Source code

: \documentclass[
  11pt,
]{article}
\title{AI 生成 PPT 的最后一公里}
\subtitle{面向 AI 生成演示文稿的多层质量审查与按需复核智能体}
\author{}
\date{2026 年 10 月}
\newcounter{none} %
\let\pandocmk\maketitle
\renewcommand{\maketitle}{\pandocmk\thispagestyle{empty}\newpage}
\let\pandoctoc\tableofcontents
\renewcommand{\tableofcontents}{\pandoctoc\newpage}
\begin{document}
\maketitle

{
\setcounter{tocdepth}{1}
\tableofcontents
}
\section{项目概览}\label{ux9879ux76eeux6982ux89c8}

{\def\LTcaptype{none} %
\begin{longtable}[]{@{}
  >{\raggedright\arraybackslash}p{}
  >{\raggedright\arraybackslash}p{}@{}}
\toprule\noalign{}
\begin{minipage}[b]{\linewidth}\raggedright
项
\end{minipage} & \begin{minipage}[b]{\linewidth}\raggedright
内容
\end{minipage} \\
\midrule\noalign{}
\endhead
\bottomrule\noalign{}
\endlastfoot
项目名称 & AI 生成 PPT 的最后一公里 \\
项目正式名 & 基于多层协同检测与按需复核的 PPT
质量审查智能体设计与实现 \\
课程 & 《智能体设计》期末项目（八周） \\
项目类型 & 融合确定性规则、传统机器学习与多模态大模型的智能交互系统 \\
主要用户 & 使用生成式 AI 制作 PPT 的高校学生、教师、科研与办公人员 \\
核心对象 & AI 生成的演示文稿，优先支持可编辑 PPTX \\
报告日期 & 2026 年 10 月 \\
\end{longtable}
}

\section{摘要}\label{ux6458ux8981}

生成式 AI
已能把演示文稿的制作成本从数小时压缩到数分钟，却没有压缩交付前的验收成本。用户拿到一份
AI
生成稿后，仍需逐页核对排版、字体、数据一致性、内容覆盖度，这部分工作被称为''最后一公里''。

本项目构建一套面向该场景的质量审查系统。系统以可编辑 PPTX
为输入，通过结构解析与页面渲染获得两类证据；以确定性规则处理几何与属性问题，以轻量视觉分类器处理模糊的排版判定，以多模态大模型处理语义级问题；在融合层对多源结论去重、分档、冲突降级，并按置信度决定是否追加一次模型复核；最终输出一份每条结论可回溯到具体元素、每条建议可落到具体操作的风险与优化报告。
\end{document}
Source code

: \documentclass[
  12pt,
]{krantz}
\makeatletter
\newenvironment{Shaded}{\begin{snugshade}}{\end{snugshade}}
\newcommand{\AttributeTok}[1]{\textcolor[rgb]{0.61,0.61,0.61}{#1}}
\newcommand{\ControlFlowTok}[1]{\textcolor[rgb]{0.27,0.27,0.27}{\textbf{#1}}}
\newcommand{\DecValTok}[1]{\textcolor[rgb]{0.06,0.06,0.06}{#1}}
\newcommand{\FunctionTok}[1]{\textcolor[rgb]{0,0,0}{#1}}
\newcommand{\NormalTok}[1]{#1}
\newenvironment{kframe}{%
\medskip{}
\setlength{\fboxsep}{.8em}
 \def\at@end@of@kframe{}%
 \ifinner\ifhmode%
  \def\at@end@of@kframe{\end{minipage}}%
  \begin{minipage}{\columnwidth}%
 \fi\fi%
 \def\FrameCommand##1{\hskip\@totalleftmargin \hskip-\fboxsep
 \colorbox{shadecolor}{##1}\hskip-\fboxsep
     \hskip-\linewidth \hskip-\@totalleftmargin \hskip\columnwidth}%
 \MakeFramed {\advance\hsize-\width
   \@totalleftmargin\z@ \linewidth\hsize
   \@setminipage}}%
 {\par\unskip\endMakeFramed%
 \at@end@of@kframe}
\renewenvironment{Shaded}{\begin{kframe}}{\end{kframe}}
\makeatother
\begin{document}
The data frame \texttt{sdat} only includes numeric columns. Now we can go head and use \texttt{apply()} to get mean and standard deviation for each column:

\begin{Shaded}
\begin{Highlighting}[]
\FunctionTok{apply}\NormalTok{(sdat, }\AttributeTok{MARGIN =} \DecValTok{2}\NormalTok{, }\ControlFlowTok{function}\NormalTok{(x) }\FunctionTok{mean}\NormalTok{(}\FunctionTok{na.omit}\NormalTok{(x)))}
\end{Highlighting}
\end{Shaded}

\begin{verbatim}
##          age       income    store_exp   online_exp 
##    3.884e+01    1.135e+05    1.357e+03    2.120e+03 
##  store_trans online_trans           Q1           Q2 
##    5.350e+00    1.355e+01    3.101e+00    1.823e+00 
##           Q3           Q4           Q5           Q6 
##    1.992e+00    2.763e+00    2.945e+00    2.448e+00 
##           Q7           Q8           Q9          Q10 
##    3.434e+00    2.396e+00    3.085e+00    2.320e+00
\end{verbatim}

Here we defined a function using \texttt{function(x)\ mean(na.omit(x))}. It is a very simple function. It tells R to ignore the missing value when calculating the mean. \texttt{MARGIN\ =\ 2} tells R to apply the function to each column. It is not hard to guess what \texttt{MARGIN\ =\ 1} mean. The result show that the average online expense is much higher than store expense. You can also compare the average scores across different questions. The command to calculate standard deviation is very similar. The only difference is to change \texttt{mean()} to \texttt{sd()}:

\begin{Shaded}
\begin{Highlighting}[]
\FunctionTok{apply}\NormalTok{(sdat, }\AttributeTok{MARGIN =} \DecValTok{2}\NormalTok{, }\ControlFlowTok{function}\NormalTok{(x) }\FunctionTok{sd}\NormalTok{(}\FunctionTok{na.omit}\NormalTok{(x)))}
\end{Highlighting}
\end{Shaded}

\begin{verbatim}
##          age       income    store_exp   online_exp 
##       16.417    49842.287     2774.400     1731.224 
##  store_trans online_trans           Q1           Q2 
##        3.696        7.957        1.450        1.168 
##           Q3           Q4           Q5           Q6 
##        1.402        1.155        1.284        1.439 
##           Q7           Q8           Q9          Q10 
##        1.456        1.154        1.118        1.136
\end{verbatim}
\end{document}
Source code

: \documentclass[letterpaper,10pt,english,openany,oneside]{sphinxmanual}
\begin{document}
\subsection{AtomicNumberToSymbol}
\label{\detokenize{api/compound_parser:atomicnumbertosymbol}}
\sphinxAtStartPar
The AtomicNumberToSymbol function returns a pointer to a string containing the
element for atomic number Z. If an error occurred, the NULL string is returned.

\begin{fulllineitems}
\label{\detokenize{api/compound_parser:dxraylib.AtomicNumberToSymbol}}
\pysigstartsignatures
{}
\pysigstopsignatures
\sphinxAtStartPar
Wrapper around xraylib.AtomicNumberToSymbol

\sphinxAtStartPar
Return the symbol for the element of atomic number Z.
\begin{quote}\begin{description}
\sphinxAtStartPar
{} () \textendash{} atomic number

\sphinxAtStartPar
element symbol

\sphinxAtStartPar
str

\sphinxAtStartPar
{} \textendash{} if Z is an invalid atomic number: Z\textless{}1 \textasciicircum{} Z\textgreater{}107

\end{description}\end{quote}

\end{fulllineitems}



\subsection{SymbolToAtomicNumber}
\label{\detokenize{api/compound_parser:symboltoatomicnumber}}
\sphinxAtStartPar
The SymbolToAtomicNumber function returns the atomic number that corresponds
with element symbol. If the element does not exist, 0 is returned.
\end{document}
== == ==
◆ PROBLEM STATEMENT ◆
Extract every line from the records above that contains the word "kframe".

◆ SOLUTION TO THIS TASK ◆
\newenvironment{kframe}{%
 \def\at@end@of@kframe{}%
  \def\at@end@of@kframe{\end{minipage}}%
 \at@end@of@kframe}
\renewenvironment{Shaded}{\begin{kframe}}{\end{kframe}}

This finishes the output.